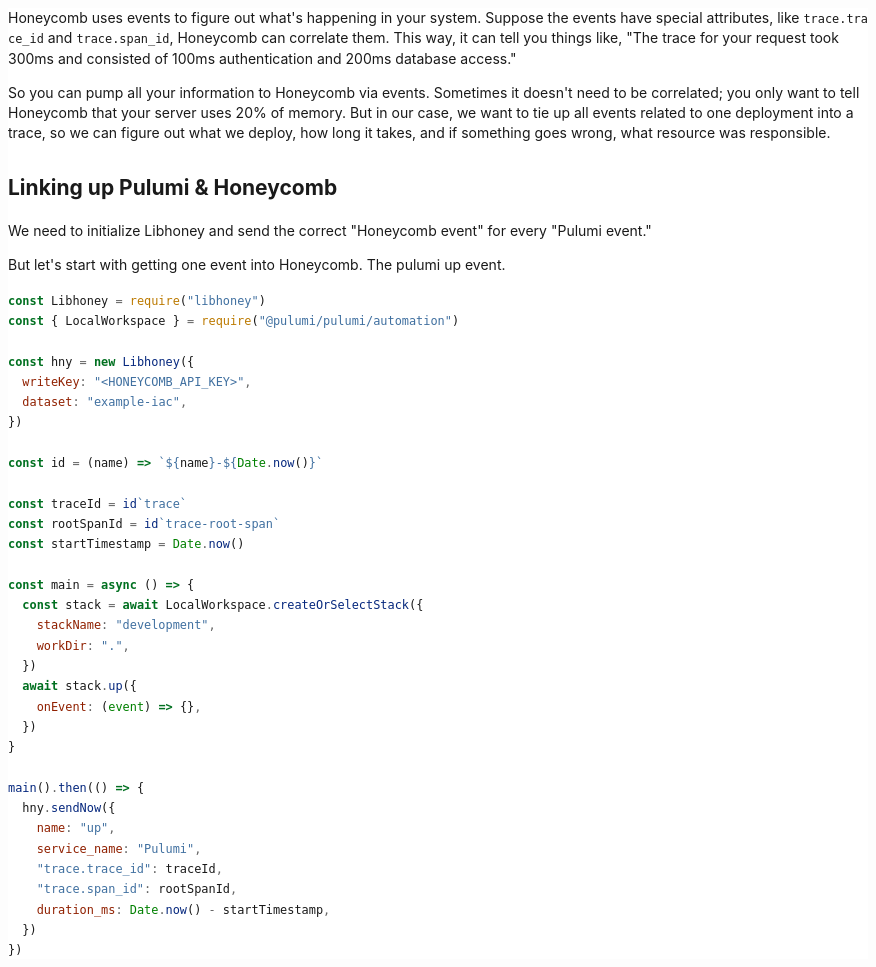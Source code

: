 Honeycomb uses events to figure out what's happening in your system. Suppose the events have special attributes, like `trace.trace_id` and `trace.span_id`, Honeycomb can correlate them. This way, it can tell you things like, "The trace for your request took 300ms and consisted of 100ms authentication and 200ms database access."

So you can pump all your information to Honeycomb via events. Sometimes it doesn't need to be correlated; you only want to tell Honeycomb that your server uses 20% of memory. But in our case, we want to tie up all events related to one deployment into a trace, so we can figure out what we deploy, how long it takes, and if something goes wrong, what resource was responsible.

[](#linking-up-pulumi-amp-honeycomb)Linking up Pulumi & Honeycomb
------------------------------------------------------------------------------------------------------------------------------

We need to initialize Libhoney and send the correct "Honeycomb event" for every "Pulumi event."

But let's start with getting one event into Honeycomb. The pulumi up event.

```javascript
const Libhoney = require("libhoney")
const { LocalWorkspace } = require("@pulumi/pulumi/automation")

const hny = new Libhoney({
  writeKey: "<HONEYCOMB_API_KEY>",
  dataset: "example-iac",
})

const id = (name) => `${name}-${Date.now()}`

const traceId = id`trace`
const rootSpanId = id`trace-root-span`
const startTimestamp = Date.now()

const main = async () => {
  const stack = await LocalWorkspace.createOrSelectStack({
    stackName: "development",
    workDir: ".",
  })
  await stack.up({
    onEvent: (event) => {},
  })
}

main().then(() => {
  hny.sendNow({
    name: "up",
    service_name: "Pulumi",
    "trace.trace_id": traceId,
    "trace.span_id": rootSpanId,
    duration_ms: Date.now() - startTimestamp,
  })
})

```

* * *

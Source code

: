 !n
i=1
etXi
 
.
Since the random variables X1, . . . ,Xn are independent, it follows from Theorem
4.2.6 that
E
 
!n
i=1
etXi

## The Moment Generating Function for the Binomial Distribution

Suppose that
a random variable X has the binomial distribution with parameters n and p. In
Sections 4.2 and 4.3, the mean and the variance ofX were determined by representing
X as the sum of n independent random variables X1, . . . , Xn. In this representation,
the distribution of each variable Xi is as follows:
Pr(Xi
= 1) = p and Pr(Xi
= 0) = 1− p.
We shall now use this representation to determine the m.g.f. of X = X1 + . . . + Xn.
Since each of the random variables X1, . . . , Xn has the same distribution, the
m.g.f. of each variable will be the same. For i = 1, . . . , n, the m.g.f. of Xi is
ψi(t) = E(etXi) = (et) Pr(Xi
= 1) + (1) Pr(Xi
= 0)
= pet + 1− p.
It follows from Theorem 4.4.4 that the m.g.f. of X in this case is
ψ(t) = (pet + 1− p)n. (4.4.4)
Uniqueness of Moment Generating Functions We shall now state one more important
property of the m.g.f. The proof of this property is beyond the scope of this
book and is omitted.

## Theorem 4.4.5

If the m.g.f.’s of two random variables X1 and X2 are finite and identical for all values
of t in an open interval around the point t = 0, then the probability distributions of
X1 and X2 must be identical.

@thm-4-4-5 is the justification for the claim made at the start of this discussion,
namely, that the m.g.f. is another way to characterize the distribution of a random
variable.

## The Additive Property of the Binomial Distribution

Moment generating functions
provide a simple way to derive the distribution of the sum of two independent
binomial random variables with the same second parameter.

--

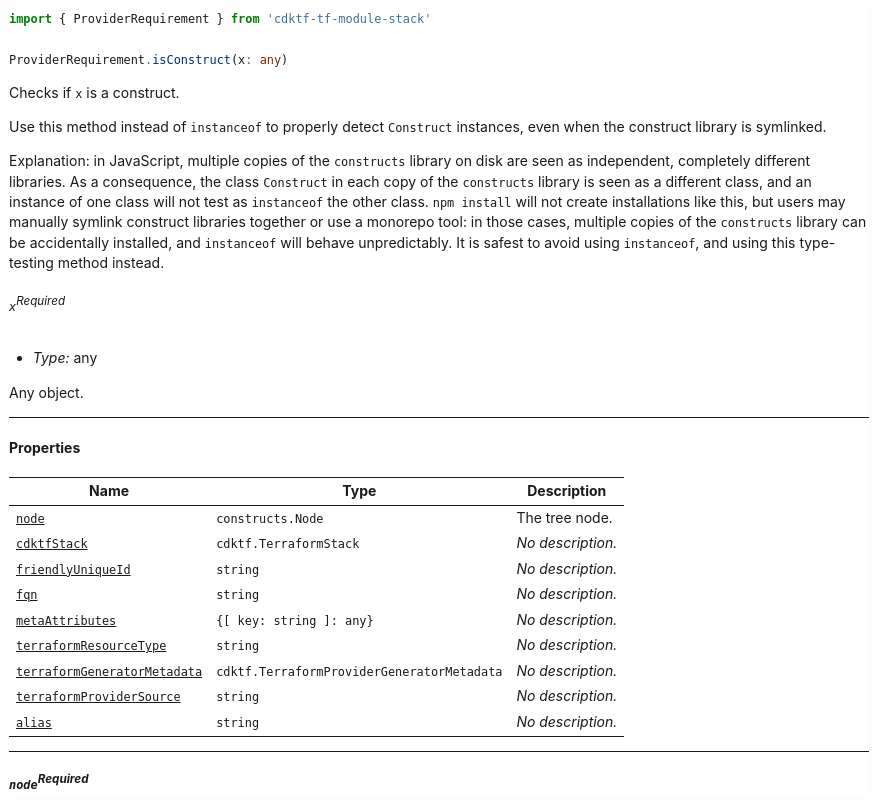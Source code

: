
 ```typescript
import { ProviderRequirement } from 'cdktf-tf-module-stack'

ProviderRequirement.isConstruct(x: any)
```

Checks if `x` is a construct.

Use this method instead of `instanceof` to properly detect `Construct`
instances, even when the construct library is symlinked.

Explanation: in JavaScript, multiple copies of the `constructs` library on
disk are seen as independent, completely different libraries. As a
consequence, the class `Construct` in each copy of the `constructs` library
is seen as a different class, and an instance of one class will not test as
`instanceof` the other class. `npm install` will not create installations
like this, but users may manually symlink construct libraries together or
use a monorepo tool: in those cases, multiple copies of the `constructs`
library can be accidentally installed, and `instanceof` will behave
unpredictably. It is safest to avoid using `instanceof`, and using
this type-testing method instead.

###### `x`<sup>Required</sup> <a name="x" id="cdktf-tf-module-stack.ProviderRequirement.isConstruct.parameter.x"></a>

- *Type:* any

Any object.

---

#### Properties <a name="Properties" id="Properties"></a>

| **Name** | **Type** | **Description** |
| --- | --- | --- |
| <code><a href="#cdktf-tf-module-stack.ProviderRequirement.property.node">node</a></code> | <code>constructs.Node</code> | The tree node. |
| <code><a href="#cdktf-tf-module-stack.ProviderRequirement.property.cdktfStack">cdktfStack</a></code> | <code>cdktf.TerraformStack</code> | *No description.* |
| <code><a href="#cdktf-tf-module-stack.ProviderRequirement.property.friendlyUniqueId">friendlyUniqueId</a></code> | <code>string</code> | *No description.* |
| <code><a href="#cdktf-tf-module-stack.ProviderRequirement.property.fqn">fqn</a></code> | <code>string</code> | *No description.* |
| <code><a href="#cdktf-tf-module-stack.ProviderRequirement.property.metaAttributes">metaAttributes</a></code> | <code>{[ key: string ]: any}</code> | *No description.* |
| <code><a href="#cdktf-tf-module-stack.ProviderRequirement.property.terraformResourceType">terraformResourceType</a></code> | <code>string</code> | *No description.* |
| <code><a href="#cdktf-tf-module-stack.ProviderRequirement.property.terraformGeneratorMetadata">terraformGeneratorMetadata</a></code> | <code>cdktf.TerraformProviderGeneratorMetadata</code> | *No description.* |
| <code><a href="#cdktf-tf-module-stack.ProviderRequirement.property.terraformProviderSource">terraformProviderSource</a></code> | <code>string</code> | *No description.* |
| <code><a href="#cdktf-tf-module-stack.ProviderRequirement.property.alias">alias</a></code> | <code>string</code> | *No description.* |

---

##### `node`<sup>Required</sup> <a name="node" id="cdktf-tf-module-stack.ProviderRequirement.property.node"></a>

What the task asks => Count the lines in the records above that hold the word "will", and give only that number.

Result of this task => 4